Packt er es oder nicht? Der kleine ausgemergelte Habicht wird in der Vogelstation in Villingen von Ralf und Ellen Claaßen aufgepäppelt. Foto: Huber Foto: Schwarzwälder Bote

Winterfütterung: Ellen und Ralf Claassen nennen Argumente gegen Fütterungspause /Angebot schrumpft

Der kleine Habicht liegt zitternd in der Hand von Ellen Claaßen und lässt sich kleine Fleischstückchen in den Schnabel schieben. Ob er den Winter überlebt? Wer Tieren helfen möchte, der sollte nach Ansicht der Claassens das ganze Jahr über Meisenknödel aufhängen und Körnerfutter auslegen.

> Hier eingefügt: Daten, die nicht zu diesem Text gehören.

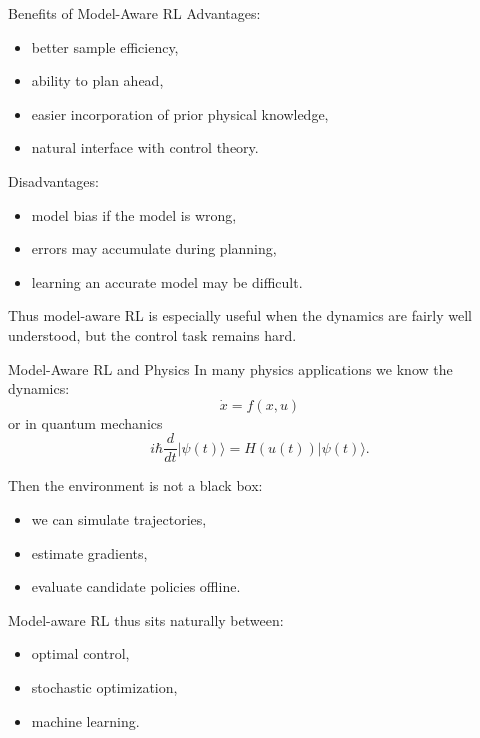\documentclass[aspectratio=169]{beamer}
\begin{document}
\begin{frame}{Benefits of Model-Aware RL}
  Advantages:
  \begin{itemize}
  \item better sample efficiency,
  \item ability to plan ahead,
  \item easier incorporation of prior physical knowledge,
  \item natural interface with control theory.
  \end{itemize}

  Disadvantages:
  \begin{itemize}
  \item model bias if the model is wrong,
  \item errors may accumulate during planning,
  \item learning an accurate model may be difficult.
  \end{itemize}

  Thus model-aware RL is especially useful when the dynamics are fairly well understood, but the control task remains hard.
\end{frame}

\begin{frame}{Model-Aware RL and Physics}
  In many physics applications we know the dynamics:
  \[
  \dot x = f(x,u)
  \]
  or in quantum mechanics
  \[
  i\hbar \frac{d}{dt}\vert \psi(t)\rangle =H(u(t))\vert \psi(t)\rangle.
  \]

  Then the environment is not a black box:
  \begin{itemize}
  \item we can simulate trajectories,
  \item estimate gradients,
  \item evaluate candidate policies offline.
  \end{itemize}

  Model-aware RL thus sits naturally between:
  \begin{itemize}
  \item optimal control,
  \item stochastic optimization,
  \item machine learning.
  \end{itemize}
\end{frame}
\end{document}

Villingen-Schwenningen. Ralf und Ellen Claaßen betreiben seit einigen Jahren die Vogelstation in Villingen und sind alarmiert darüber, wie viele "völlig entkräftete" Vögel immer wieder in der Station abgegeben werden. "Raubvögel haben es derzeit besonders schwer, aufgrund der geschlossenen Schneedecke und der nasskalten Witterung." Doch auch die anderen gefiederten Tiere leiden. Etwa die Hälfte der bisher abgegebenen Vögel waren "Sterberle", wie sie Ellen Claaßen nennt. Tiere, zu ausgehungert und entkräftet, um über den Winter zu kommen. Stockente, Zeisig, Falke und Bussard haben trotz mühsamen Aufpäppelns den Aufenthalt in der Station nicht überlebt.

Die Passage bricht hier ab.